DATA TO EXAMINE
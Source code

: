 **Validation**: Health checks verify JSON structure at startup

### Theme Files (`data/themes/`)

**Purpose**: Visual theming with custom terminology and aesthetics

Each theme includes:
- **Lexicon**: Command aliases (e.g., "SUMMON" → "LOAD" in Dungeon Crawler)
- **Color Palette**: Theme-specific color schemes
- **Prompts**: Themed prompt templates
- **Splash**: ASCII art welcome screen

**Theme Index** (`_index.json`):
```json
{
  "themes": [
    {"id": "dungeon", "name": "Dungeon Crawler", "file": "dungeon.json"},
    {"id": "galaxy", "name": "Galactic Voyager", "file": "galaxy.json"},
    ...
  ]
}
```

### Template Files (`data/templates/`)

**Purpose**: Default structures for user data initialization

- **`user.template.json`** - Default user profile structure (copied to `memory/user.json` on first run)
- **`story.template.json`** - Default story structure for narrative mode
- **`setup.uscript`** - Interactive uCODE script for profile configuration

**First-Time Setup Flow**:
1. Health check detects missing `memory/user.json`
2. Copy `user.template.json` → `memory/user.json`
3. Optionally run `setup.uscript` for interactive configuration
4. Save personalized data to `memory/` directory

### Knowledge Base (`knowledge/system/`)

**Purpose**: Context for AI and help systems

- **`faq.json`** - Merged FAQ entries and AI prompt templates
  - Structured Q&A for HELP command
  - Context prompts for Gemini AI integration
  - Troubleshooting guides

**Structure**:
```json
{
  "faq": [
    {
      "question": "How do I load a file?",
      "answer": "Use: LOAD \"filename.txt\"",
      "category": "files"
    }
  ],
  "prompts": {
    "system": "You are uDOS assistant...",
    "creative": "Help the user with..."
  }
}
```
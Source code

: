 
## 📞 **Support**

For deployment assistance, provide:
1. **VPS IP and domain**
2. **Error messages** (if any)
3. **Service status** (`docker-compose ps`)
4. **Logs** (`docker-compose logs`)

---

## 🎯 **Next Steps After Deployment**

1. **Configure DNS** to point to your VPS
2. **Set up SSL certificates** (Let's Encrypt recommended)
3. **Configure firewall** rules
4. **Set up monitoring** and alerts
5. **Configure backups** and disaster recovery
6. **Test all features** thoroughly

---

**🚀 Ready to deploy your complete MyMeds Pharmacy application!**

WHAT NEEDS TO BE DONE
Output the whole listing above again, word for word.

RESPONSE BELOW
Source code

: **Validation**: Health checks verify JSON structure at startup

### Theme Files (`data/themes/`)

**Purpose**: Visual theming with custom terminology and aesthetics

Each theme includes:
- **Lexicon**: Command aliases (e.g., "SUMMON" → "LOAD" in Dungeon Crawler)
- **Color Palette**: Theme-specific color schemes
- **Prompts**: Themed prompt templates
- **Splash**: ASCII art welcome screen

**Theme Index** (`_index.json`):
```json
{
  "themes": [
    {"id": "dungeon", "name": "Dungeon Crawler", "file": "dungeon.json"},
    {"id": "galaxy", "name": "Galactic Voyager", "file": "galaxy.json"},
    ...
  ]
}
```

### Template Files (`data/templates/`)

**Purpose**: Default structures for user data initialization

- **`user.template.json`** - Default user profile structure (copied to `memory/user.json` on first run)
- **`story.template.json`** - Default story structure for narrative mode
- **`setup.uscript`** - Interactive uCODE script for profile configuration

**First-Time Setup Flow**:
1. Health check detects missing `memory/user.json`
2. Copy `user.template.json` → `memory/user.json`
3. Optionally run `setup.uscript` for interactive configuration
4. Save personalized data to `memory/` directory

### Knowledge Base (`knowledge/system/`)

**Purpose**: Context for AI and help systems

- **`faq.json`** - Merged FAQ entries and AI prompt templates
  - Structured Q&A for HELP command
  - Context prompts for Gemini AI integration
  - Troubleshooting guides

**Structure**:
```json
{
  "faq": [
    {
      "question": "How do I load a file?",
      "answer": "Use: LOAD \"filename.txt\"",
      "category": "files"
    }
  ],
  "prompts": {
    "system": "You are uDOS assistant...",
    "creative": "Help the user with..."
  }
}
```
Source code

: 
## 📞 **Support**

For deployment assistance, provide:
1. **VPS IP and domain**
2. **Error messages** (if any)
3. **Service status** (`docker-compose ps`)
4. **Logs** (`docker-compose logs`)

---

## 🎯 **Next Steps After Deployment**

1. **Configure DNS** to point to your VPS
2. **Set up SSL certificates** (Let's Encrypt recommended)
3. **Configure firewall** rules
4. **Set up monitoring** and alerts
5. **Configure backups** and disaster recovery
6. **Test all features** thoroughly

---

**🚀 Ready to deploy your complete MyMeds Pharmacy application!**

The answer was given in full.